Caroline is a fictionist and poet still awaiting a publishing company to take her on and solve all of her many problems, the way a corporate fairy godmother might. She reads anything she can get her hands on, but adores-- in particular-- contemporary fiction and poetry, eighteenth-century literature that subverts gender and sexuality norms, young adult fiction, and anything by Daniel Handler. She sees fiction not only as a form of imaginative empathy but of tangible resistance. She is particularly interested in nude color palettes, feminism, the cinematic portrayal of Tibet, Norwegian vegetation, minimalist piano, fresh daffodils, long-distance running, and mental healthcare as a social justice issue.
Jenny Xie’s debut operates in achingly pleasurable dualities— the solitary and the universal, the stranger and the heart, the tender and the stark. In poems that take us from Sapa to Corfu to Hefei, we find ourselves at once traversing the globe and "tunneling inward." It is a collection of landscapes, both geographical and psychological— and Eye Level explores what it means to pass through them, never quite settling. Even while she speaks of aloneness, of “endless conversations with no listener,” Xie’s masterful sense of sonic texture— a grasp of music and rhythm that lures the grief and apathy into something fine as a needle, that opens us up and then stitches us back together again— offers a tenderness we’ll want to witness, over and over.
This is a finely-wrought Dickensian bildungsroman that follows the life of Theodore Decker and his tangled link to a seventeenth-century painting. Humor, peculiarity, terror, aching existential dread-- Tartt elicits it all in winding, imagistic prose. (Her writing almost tangibly glows-- the first time I read this, I thought, for the first several pages, that it must be a fantasy novel because of the pure magic with which she world-builds.) Tartt has a striking way of combining action-laced plot with subtle and poignant meditations on art, family, and loss. The one & only book that has my whole heart and will have it always.
A debut author, Mira T. Lee manages more than a deftly-woven narrative here-- her novel also meditates, via multiple perspectives, on immigration, illness, and (perhaps most compellingly) other-ness. It is the direct access to Lucy's thoughts that proves to be the gem in Everything Here Is Beautiful. While other portrayals of individuals with mental illness often give in to reduction, trope, or monochrome, Lee's humanizes Lucy. At her highest point, Lee emphasizes the madness present in our everyday lives-- mental illness or not.

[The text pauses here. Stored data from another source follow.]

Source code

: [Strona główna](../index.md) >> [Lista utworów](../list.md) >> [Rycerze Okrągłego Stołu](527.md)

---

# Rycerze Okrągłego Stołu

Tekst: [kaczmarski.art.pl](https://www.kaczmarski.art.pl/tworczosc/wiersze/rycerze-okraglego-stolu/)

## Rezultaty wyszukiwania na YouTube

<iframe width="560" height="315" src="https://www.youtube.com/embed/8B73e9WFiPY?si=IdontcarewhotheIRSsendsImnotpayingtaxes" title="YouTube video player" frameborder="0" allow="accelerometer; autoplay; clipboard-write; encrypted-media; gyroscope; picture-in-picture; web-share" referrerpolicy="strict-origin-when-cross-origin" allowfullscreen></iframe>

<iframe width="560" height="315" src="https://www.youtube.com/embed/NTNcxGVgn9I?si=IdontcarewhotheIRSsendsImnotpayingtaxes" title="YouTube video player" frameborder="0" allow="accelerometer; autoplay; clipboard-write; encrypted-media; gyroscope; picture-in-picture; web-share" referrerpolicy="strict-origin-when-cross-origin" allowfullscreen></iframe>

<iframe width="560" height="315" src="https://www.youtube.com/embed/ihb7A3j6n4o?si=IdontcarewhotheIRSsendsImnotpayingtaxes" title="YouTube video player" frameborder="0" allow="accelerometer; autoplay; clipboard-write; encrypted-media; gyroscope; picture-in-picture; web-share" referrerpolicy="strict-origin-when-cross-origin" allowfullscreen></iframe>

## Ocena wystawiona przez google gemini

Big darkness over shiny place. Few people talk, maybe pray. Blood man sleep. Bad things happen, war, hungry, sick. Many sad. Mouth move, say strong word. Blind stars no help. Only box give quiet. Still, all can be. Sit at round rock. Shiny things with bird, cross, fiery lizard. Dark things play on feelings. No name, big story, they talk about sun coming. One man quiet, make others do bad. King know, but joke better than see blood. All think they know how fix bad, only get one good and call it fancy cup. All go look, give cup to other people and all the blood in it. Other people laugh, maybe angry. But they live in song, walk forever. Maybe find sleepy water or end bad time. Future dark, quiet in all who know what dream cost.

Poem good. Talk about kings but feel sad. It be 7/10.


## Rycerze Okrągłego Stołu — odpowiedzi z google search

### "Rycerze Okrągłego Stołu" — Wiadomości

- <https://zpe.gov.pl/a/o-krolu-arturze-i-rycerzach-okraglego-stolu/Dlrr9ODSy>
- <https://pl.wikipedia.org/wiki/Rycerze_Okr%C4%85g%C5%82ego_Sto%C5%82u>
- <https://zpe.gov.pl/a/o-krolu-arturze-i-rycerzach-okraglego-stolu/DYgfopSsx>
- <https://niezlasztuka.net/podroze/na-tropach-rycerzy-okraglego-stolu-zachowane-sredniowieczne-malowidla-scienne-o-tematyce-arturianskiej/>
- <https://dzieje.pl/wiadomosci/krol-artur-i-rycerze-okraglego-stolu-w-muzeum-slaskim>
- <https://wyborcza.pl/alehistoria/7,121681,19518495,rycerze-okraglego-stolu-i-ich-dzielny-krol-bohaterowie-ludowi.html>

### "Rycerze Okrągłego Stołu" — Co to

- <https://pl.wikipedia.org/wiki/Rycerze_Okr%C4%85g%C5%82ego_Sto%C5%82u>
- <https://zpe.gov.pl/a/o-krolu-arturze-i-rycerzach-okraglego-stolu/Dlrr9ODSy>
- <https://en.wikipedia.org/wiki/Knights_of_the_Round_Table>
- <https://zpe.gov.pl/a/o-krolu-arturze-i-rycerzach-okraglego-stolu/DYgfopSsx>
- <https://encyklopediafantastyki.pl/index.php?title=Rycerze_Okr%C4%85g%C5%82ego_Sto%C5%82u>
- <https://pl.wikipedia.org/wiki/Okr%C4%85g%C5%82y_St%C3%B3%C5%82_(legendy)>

Jane Hirshfield wrote, in a collection of essays published in 2015, that a poem should be like a "ruined house." Through its broken roof planks, a terrible wind blows in-- and yet the gaps also allow the moonlight to leak through. There is no better way to illustrate the poems in The Beauty-- poems that will, all at once, break you open and offer you light. If you're not a poetry fan, try cracking this open and reading "My Life was the Size of My Life" and "Fado"-- they just might change your mind. A stunning collection from a celebrated contemporary poet.